Creating binary matrices of cyclist-race and cyclist-stage. The matrices fill in 1 if the cyclist participated in a race (or stage) and 0 otherwise. The team pcs IDs:
Team | PCS Id |
---|---|
AG2R Citroën Team | 1060 |
CCC Team | 1103 |
Lotto Soudal | 2088 |
Team Jumbo-Visma | 1330 |
Israel - Premier Tech | 2738 |
Cofidis | 1136 |
Groupama - FDJ | 1187 |
Movistar Team | 2040 |
UAE Team Emirates | 1253 |
Trek - Segafredo | 1258 |
mandatory parameters:
-a create_matrix
-ti <team pcs id>
optional:
-o 1 (overwrite the existing files)
Usage example
python -a create_matrix -ti 1258 -o 1
Given race, cyclist and workouts of the last weeks prior the race (we defined it as workouts time window), this process is creating examples.
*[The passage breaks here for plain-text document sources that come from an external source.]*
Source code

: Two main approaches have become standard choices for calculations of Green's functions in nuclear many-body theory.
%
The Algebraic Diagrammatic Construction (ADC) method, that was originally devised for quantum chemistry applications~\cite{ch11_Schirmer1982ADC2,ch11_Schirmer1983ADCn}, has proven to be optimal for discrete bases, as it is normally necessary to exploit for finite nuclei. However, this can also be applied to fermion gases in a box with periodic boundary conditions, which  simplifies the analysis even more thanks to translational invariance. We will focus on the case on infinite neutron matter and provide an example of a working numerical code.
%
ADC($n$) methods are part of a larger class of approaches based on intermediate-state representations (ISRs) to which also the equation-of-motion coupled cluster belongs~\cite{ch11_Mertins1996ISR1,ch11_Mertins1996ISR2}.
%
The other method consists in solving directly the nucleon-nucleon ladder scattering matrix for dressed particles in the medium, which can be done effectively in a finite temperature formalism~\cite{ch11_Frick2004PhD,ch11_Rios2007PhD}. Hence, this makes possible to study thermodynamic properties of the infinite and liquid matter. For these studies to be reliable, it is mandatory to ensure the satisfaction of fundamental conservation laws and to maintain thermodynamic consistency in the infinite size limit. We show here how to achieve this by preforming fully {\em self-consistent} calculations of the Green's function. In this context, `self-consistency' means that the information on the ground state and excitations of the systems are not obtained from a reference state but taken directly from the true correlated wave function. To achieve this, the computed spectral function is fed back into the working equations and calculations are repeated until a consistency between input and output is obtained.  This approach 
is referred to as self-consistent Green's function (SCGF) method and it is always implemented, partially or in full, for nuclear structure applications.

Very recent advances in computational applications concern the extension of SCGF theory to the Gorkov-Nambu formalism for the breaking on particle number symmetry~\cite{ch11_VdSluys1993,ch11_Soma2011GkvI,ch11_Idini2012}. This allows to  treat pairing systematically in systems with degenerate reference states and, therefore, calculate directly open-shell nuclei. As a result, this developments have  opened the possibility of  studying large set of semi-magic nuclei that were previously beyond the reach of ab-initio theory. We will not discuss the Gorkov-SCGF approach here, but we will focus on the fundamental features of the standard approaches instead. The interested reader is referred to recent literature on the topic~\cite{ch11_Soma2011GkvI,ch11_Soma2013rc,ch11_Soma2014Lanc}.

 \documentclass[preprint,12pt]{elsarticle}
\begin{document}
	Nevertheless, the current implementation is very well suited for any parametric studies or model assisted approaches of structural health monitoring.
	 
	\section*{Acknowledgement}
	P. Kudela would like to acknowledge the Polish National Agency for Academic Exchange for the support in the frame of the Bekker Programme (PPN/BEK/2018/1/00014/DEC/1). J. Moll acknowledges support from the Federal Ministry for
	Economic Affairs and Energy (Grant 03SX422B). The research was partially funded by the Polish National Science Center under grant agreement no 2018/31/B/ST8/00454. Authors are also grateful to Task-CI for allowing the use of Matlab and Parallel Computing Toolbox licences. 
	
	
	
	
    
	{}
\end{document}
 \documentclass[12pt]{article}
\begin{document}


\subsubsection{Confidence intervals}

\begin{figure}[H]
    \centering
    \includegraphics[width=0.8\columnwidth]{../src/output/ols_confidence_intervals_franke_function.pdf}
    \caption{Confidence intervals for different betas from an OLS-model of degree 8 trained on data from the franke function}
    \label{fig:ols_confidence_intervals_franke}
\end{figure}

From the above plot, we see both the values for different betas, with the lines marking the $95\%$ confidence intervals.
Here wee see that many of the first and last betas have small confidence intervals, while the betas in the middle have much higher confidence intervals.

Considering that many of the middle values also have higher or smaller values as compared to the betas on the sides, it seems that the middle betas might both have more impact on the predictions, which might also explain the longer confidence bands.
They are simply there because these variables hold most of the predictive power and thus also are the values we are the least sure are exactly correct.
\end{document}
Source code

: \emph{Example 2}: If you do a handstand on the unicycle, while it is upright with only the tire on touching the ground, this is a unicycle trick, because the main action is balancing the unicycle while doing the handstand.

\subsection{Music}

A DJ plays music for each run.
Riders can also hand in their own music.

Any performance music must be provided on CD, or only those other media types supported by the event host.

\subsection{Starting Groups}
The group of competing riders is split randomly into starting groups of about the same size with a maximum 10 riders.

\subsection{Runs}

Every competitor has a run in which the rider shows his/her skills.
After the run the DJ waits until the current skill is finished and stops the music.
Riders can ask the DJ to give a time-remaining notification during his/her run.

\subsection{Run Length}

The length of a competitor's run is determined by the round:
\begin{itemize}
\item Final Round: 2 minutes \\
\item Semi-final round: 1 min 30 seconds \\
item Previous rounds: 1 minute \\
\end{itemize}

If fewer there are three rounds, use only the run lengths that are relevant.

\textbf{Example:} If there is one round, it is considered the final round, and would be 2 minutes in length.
Each example consist of race, cyclist and summarized workout vector, the label of the example is represented by the cyclist participation in race/stage. It is possible to choose to create the input for the model by stages or by races, the training section will describe this matter.
Possible parameters:
- Imputation: without, SimpleImputer, KNNImputer, IterativeImputer
- Time Window Size: int, number of weeks
- Data Source: STRAVA, TP
- Workouts Aggregation Function: SmartAgg (use both AVG and SUM), Average
mandatory parameters:
-a create_input
-ti <team pcs id> # continue the last process of creating matrices by insert the same team id
-iw <workouts imputer> # choose whether to use imputation method for the workouts table
-t <time window size>
-ws <data source>
-af <aggregation function>
optional:
-rp 1 # change to race prediction instead of stage prediction - which is the default
-o 1 # overwrite the existing files
Usage example
python -a create_input -ti 2738 -iw without -t 5 -ws STRAVA -af SmartAgg -rp 1 -o 1
Data cleaning and preprocessing using multiple methods such as drop high-value missing ratio examples features, encoding categorical features, scaling data and data imputation.
Possible parameters:
- Imputation: without, SimpleImputer, KNNImputer, IterativeImputer
- Time Window Size: int, number of weeks
- Data Source: STRAVA, TP
- Workouts Aggregation Function: SmartAgg (use both AVG and SUM), Average
- Examples Features Non-Missing Ratio: without, float (0.4 value will cause dropping examples features with missing ratio of 60% or greater)
- Standardization: StandardScaler, MinMaxScaler, RobustScaler, MaxAbsScaler
mandatory parameters:
-a preprocessing
-iw <workouts imputer> # continue the last process of creating input by insert the same imputer
-t <time window size> # continue the last process of creating input by insert the same number of weeks
-ti <team pcs id> # continue the last process of creating input by insert the same team id
-ws <data source> # continue the last process of creating input by insert the same data source
-af <aggregation function> # continue the last process of creating input by insert the same function
-i <examples imputer> # choose whether to use imputation method for the examples
-c <examples features non-missing ratio>
optional:
-rp 1 # continue the last process of creating input by insert the same rp value
-o 1 # overwrite the existing files
-s <scaler>
Usage example
python -a preprocessing -iw without -t 5 -ti 2738 -ws STRAVA -af SmartAgg -i SimpleImputer -c 0.4 -o 1 -rp 1 -s StandardScaler
This task is for evaluating the popularity baslines. The popularity values computed as features in the examples.
Possible parameters:
- Imputation: without, SimpleImputer, KNNImputer, IterativeImputer
- Time Window Size: int, number of weeks
- Data Source: STRAVA, TP
- Workouts Aggregation Function: SmartAgg (use both AVG and SUM), Average
- Examples Features Non-Missing Ratio: without, float (0.4 value will cause dropping examples features with missing ratio of 60% or greater)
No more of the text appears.